The other stations have been reviewed and an expert panel is convened
for that purpose. That meeting took place on 12 June in relation
to Paddington. The minutes are not yet out, I think it is fair
to say, but it is certainly true to say that having attended the
meeting many of the people present, English Heritage and the GLA,
had less information than we did. Bizarrely, Network Rail and
London Underground were not invited to attend that meeting, which
they should have been, and furthermore everyone thought they were
there to discuss the hybrid Bill scheme, which the Committee has
had before it for some time
11562. All right, Mr King. We will not be allowed
to go too far down that line, but let us have in a sentence what
it is you ask of the Promoter hereon in, so we can have it on
the record, and the Committee will understand your concern, please.

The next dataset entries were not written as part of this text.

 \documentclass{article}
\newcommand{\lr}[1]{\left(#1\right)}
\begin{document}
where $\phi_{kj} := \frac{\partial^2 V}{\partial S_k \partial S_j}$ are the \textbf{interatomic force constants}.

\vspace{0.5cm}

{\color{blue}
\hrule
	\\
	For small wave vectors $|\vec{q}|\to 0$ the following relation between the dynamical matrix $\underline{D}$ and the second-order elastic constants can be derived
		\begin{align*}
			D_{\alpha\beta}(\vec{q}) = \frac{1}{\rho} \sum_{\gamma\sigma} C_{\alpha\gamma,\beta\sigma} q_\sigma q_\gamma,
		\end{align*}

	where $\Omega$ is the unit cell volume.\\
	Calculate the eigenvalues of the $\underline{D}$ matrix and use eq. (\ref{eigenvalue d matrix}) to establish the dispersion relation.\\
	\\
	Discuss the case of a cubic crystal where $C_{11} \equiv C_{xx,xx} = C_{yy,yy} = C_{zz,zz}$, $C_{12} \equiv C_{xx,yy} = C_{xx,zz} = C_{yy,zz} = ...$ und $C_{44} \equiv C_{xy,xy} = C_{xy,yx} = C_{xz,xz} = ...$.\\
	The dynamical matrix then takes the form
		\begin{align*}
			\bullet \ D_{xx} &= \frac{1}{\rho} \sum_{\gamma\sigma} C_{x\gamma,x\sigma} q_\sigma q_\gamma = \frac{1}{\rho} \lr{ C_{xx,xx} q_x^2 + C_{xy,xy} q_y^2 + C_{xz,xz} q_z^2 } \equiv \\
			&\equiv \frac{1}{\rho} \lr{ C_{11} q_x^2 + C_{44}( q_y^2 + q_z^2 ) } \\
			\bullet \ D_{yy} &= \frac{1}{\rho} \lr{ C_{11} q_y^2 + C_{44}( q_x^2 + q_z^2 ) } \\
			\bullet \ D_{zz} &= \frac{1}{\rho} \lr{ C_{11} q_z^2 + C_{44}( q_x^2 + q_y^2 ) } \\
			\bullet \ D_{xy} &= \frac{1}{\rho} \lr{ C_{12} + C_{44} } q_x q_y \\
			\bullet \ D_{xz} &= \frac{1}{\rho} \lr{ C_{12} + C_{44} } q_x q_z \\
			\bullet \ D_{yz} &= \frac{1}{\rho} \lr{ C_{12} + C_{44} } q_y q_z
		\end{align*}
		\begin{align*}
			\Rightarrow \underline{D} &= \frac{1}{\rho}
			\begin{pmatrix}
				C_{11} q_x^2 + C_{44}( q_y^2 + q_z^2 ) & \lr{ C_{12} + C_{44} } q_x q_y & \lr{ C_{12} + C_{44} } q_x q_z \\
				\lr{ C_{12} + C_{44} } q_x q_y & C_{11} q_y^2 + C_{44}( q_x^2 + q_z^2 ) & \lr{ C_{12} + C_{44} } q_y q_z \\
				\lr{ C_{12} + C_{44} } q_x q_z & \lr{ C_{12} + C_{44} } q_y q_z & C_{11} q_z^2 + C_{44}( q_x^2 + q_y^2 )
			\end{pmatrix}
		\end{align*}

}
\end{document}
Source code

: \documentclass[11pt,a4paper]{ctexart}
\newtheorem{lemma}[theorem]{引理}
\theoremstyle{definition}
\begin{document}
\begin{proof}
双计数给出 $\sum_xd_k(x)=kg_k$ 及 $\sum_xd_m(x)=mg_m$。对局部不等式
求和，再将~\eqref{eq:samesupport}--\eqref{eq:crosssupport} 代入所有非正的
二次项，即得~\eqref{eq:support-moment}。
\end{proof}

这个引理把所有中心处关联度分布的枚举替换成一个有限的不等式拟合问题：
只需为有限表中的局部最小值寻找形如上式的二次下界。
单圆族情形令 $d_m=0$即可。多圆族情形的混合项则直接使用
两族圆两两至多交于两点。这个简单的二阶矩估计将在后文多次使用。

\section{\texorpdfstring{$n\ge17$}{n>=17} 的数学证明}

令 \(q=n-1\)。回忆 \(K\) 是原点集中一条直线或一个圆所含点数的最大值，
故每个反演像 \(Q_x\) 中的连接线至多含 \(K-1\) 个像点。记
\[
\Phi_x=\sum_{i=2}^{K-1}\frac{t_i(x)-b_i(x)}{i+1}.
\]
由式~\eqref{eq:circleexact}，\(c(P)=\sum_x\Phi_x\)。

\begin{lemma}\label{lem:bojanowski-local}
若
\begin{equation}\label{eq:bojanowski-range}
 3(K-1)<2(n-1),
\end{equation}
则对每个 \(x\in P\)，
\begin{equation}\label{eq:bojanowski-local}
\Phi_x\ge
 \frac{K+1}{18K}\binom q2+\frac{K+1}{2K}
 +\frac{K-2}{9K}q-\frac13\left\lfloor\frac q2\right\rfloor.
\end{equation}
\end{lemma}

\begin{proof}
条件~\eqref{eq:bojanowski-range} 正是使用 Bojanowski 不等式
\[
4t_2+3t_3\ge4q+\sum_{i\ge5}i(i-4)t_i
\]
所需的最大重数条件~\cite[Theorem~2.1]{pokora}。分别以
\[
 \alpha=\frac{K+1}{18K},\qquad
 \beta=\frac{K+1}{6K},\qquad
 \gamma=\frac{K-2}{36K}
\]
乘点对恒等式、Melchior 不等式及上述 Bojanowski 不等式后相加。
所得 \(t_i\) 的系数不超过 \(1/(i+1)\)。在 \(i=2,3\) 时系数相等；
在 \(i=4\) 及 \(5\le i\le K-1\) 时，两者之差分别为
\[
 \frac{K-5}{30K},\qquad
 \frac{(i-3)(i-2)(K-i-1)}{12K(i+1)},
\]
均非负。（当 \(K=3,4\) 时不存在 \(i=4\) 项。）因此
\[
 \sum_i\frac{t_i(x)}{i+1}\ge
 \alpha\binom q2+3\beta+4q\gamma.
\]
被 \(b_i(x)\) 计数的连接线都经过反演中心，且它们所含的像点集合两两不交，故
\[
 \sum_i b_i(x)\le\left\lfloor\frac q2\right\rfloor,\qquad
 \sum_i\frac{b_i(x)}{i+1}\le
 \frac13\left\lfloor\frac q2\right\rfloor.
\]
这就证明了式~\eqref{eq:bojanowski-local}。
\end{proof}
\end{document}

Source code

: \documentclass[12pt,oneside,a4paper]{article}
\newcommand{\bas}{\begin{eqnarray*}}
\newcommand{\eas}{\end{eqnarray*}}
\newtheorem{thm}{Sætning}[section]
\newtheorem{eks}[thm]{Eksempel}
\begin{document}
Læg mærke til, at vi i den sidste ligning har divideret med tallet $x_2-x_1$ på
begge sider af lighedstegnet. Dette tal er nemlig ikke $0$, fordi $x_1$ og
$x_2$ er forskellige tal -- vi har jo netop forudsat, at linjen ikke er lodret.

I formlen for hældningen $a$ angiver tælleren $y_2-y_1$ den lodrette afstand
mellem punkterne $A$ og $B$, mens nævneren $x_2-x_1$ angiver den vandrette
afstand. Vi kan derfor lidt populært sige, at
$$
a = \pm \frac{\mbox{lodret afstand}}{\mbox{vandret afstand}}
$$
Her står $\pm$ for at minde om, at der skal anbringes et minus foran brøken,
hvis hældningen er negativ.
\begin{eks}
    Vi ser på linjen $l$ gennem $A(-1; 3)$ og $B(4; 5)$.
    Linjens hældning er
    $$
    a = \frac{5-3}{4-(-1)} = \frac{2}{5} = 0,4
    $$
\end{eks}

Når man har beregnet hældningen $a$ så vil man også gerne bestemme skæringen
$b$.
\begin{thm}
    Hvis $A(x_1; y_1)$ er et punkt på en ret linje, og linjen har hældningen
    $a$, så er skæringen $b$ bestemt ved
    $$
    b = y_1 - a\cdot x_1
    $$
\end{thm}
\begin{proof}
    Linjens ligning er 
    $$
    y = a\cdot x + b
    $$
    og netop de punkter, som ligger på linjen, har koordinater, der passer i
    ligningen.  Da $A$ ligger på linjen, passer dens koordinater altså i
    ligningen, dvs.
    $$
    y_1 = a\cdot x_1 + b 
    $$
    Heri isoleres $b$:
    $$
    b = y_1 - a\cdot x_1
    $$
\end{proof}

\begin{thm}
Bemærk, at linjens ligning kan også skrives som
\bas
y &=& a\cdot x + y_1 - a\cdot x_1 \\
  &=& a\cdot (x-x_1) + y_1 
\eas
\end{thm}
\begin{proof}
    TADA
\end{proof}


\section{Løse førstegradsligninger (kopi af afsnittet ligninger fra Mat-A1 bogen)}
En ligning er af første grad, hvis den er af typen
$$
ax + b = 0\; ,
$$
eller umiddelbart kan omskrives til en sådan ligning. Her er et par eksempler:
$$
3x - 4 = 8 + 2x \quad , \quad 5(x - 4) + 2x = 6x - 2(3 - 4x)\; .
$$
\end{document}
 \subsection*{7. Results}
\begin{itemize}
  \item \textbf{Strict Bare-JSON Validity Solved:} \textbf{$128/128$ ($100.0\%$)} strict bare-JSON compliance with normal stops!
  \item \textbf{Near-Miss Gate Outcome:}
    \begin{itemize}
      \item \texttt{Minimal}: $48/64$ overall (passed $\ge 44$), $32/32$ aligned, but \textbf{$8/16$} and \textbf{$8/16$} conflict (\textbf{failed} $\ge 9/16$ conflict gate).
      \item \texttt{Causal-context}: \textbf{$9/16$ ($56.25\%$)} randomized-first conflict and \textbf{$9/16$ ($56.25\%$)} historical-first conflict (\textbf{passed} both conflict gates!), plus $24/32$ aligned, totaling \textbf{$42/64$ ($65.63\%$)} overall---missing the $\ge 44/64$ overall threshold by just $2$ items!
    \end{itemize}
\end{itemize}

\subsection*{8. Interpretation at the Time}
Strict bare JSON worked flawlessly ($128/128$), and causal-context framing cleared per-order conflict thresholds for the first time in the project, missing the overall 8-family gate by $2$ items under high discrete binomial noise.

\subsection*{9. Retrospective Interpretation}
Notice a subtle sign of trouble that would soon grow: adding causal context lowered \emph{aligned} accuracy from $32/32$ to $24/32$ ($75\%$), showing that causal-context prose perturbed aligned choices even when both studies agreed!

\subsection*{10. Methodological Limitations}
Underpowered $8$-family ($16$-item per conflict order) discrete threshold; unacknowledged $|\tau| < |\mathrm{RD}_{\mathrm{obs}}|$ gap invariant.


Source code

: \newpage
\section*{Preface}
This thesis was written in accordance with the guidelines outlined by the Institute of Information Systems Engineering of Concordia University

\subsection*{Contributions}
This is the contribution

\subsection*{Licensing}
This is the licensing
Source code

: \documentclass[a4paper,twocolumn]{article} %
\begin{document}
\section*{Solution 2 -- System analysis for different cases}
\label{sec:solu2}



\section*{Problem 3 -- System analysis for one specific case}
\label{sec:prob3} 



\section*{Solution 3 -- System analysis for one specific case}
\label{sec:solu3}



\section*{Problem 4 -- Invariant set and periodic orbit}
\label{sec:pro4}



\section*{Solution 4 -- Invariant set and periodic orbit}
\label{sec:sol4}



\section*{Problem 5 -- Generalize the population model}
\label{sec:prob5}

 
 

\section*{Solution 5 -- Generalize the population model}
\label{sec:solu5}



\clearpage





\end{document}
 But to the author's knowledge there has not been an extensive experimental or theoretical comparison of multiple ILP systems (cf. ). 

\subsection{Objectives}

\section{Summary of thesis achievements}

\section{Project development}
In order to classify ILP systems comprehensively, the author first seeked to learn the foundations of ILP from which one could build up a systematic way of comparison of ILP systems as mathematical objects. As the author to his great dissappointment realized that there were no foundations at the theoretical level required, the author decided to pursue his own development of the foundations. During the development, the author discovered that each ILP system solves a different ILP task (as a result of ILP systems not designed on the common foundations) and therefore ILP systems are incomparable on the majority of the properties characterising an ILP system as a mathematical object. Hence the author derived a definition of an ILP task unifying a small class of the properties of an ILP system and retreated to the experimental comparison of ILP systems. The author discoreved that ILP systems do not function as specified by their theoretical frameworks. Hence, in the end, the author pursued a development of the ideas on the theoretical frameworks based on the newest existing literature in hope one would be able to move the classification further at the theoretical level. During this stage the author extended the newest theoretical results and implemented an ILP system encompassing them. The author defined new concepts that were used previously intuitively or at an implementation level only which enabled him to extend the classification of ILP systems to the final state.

(Mr King) Chairman, I am conscious that when
I was here in February talking about matters affecting the W1
area of the City one of the things we asked your Committee to
consider would be for the Promoter to come forward with a realistic
programme which showed how the outstanding matters were to be
addressed and through that would involve the key players, such
as ourselves, other objectors and other agencies. I would merely
repeat that plea.
11563. Let us move on to the heading "concrete
batching plant". Let us start with the objective. What is
it that you are asking the Committee to do for you? If there is
a document you want, make sure you have it.
(Mr King) The concrete batching plant exists.
No one is trying to pretend otherwise.
11564. The Committee has seen it, so we know
about that.
(Mr King) What the Promoter is having to do
is move it twice. Firstly, and most worryingly, because this has
only become apparent in the last couple of days, the temporary
move will no longer give you a rail-served concrete batching plant,
yet the thing we are all trying to protect is rail-served batching
plants. The temporary scheme, as explained to us in diagrams and
words rather than reports (no one has had the decency to send
them to us), will only give you a lorry-served batching plant.
Given the area I have described, which it also needs to be said
is not only a major bus garage but it is on the fringe of the
line chosen by the Mayor to be a congestion-cordon zone in February
2007 when the congestion charge is extended to this part of the
world, we expect traffic issues in this area to become very intense.
What we appear to be faced with, then, if only for a temporary
period but nevertheless an important temporary period, is a lorry-served
facility, with aggregate in, concrete out, all by lorry. The road
which serves this site was constructed by the bus company for
the bus company's use in 1977 (it replaced a rather odd way of
getting to the site). Therefore, we are not confident, because
we have not seen the figures, that all these vehicle movements
alongside Crossrail construction traffic, alongside the extra
buses in the Harrow Road, alongside the congestion charge in the
Harrow Road, can all be met. If we thought this was the envelope
for normal traffic we would be happy to rely on our powers as
a highway authority later on, contained within the Bill, to resolve
this at a later stage. There must come a point with any site where
a breaking point is reached. For all we know, this is it, and
without the basis of even the most broad technical information
before us we find we are unwilling to trust that this is okay.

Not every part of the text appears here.